With the material below, print exactly the lines between the line holding "- __esc__ zruší" and the line holding "<h3>Používanie môdu mazanie</h3>", inclusive. Add nothing else.
Records for the task section start
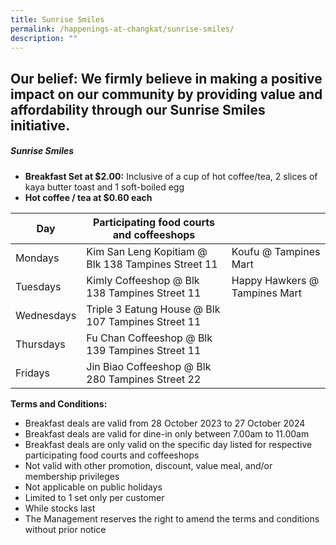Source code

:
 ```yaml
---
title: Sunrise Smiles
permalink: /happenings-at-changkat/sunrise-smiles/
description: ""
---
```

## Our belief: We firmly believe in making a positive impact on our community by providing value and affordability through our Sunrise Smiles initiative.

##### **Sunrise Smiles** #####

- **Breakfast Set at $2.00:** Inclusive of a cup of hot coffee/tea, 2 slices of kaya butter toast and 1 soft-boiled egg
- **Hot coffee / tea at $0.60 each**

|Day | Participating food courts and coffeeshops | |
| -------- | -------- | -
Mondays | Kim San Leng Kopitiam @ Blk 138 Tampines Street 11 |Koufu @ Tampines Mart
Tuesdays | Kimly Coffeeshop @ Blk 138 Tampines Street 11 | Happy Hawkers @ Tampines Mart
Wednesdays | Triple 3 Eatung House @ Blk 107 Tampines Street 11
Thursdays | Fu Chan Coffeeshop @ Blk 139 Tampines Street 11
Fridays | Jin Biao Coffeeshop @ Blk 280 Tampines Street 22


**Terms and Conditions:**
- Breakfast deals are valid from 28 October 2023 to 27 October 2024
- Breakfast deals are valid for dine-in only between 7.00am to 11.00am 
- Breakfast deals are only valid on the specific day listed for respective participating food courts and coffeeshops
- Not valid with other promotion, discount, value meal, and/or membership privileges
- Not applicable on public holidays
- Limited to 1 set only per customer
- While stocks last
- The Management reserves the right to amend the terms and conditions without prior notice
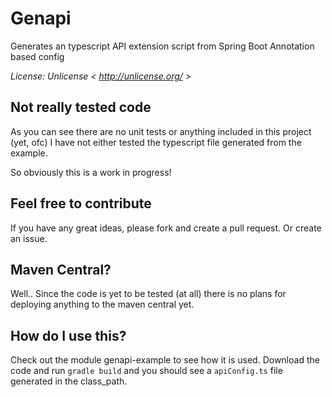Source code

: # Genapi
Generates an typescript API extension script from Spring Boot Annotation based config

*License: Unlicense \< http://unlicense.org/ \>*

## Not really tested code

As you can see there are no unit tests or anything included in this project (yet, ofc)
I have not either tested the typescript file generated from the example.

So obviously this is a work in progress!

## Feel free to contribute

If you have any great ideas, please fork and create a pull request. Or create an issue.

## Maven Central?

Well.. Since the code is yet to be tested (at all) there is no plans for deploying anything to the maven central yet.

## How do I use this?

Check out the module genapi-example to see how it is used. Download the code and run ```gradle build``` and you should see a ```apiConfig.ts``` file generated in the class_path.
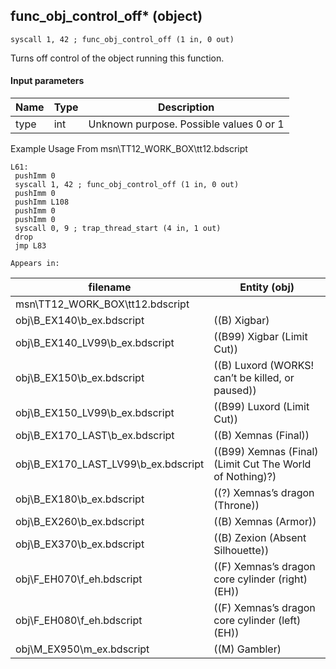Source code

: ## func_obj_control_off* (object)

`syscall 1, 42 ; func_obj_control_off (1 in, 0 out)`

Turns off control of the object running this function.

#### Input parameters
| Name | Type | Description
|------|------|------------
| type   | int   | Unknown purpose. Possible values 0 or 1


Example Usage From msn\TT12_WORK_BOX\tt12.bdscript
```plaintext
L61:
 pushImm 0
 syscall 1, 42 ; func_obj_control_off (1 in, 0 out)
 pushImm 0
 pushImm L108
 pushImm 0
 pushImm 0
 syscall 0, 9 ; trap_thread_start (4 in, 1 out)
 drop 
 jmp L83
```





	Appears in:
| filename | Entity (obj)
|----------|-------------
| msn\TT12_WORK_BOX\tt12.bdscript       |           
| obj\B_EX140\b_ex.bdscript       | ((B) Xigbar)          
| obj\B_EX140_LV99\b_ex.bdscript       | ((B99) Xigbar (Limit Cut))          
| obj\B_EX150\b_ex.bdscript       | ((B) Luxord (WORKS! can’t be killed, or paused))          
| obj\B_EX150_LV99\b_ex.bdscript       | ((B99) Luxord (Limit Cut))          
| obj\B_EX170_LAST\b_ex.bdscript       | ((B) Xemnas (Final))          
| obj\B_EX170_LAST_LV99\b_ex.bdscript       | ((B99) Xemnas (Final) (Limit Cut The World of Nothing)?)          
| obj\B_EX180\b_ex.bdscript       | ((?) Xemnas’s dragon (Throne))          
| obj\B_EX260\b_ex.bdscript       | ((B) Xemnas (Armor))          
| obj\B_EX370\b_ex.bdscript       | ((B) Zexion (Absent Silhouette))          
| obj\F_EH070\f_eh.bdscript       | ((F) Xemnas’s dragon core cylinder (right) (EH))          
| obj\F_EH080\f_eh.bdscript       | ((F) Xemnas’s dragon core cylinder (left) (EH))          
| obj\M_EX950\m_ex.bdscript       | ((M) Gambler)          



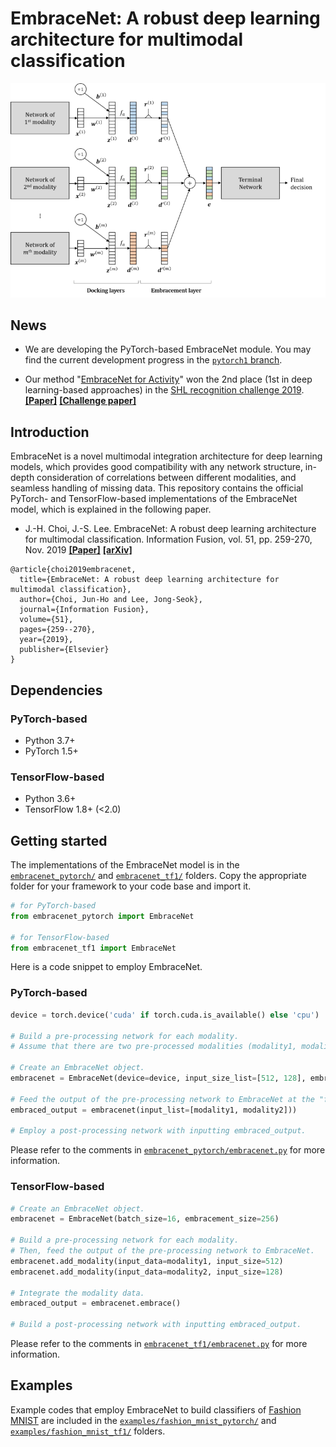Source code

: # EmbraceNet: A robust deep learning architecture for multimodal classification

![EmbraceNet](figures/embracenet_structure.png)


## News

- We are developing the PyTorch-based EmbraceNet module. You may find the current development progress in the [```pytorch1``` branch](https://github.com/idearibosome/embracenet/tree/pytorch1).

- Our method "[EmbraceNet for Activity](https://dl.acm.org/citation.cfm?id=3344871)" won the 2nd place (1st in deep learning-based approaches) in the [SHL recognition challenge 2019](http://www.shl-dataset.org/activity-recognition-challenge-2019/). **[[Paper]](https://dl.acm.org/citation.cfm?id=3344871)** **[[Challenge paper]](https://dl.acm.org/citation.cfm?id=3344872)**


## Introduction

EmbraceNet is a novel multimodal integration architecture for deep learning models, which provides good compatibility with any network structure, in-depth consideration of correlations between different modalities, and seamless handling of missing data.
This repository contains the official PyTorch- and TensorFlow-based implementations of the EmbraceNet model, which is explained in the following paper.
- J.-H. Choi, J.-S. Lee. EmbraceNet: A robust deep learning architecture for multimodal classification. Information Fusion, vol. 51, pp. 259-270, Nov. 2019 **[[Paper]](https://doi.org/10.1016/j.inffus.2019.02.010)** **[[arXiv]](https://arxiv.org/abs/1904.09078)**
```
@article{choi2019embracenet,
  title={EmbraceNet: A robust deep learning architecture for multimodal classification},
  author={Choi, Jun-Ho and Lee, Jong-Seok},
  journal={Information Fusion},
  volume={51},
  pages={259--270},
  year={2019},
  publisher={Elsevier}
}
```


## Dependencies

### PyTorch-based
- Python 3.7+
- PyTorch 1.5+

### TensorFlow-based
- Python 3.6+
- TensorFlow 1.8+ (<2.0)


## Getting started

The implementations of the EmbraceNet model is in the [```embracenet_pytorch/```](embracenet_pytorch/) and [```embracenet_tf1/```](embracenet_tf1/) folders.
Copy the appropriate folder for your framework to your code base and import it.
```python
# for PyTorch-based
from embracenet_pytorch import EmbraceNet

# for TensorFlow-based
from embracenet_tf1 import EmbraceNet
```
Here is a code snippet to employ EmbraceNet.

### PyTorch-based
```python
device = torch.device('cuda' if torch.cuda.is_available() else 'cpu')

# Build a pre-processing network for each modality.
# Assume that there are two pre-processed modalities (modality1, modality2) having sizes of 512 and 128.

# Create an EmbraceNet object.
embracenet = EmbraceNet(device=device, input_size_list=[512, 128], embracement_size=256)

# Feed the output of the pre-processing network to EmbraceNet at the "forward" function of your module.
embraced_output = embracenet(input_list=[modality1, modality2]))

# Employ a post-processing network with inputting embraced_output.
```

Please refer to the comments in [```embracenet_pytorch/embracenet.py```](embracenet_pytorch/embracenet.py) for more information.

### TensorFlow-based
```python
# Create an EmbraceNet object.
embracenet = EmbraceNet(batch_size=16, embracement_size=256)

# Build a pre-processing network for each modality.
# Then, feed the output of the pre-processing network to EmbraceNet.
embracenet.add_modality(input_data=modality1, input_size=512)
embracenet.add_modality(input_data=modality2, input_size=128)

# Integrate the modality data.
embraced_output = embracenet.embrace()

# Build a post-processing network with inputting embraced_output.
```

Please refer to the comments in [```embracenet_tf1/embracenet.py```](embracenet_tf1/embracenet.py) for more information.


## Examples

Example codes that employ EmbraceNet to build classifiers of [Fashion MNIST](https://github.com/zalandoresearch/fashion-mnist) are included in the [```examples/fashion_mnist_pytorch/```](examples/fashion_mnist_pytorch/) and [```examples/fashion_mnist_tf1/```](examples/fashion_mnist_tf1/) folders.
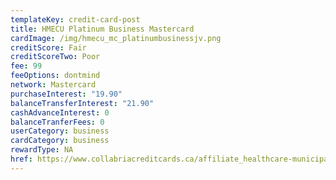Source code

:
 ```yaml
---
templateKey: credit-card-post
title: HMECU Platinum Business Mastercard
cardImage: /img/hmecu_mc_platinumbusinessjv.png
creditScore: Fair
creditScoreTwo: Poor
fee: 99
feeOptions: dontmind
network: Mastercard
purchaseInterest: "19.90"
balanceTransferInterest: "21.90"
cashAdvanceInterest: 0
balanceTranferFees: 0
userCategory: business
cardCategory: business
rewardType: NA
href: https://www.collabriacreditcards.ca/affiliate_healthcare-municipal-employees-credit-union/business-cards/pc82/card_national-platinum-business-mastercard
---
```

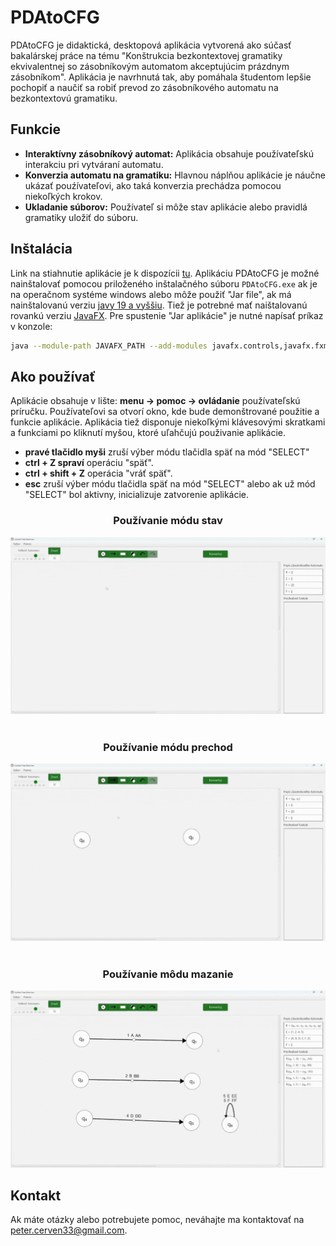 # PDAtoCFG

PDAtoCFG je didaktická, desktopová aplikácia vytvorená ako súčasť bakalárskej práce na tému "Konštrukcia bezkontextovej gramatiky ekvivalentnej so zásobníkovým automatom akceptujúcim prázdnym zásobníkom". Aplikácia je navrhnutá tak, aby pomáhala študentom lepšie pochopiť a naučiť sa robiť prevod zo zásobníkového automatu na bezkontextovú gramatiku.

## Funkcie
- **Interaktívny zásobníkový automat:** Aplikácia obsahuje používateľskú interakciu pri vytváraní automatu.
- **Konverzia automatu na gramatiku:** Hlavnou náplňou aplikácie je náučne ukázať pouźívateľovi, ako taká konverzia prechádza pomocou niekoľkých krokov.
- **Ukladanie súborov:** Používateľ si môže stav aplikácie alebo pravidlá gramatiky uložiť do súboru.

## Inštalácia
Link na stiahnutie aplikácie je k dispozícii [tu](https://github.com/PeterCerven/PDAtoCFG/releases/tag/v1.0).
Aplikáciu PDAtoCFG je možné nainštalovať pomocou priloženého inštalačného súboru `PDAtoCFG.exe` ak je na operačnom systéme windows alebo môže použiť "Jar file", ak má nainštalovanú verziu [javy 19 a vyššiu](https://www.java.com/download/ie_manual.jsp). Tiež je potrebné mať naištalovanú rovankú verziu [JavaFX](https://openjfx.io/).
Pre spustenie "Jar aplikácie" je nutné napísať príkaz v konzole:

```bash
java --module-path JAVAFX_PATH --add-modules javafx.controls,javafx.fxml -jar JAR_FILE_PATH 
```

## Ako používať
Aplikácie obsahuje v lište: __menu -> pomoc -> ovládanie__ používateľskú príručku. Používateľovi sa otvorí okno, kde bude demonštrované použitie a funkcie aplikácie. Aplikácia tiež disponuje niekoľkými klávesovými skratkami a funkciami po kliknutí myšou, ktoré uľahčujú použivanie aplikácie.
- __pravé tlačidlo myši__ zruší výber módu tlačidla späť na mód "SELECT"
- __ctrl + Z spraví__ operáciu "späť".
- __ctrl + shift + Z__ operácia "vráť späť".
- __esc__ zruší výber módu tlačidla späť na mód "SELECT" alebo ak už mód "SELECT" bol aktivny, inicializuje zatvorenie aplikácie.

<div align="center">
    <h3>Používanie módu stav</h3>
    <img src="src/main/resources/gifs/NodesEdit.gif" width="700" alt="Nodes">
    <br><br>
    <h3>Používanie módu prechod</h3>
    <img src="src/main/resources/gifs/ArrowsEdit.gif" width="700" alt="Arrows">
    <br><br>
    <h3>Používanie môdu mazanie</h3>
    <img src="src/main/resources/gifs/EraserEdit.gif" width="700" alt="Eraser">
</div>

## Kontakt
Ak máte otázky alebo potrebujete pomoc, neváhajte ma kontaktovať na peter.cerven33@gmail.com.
Records for the task section end
**Result below:**
- __esc__ zruší výber módu tlačidla späť na mód "SELECT" alebo ak už mód "SELECT" bol aktivny, inicializuje zatvorenie aplikácie.

<div align="center">
    <h3>Používanie módu stav</h3>
    <img src="src/main/resources/gifs/NodesEdit.gif" width="700" alt="Nodes">
    <br><br>
    <h3>Používanie módu prechod</h3>
    <img src="src/main/resources/gifs/ArrowsEdit.gif" width="700" alt="Arrows">
    <br><br>
    <h3>Používanie môdu mazanie</h3>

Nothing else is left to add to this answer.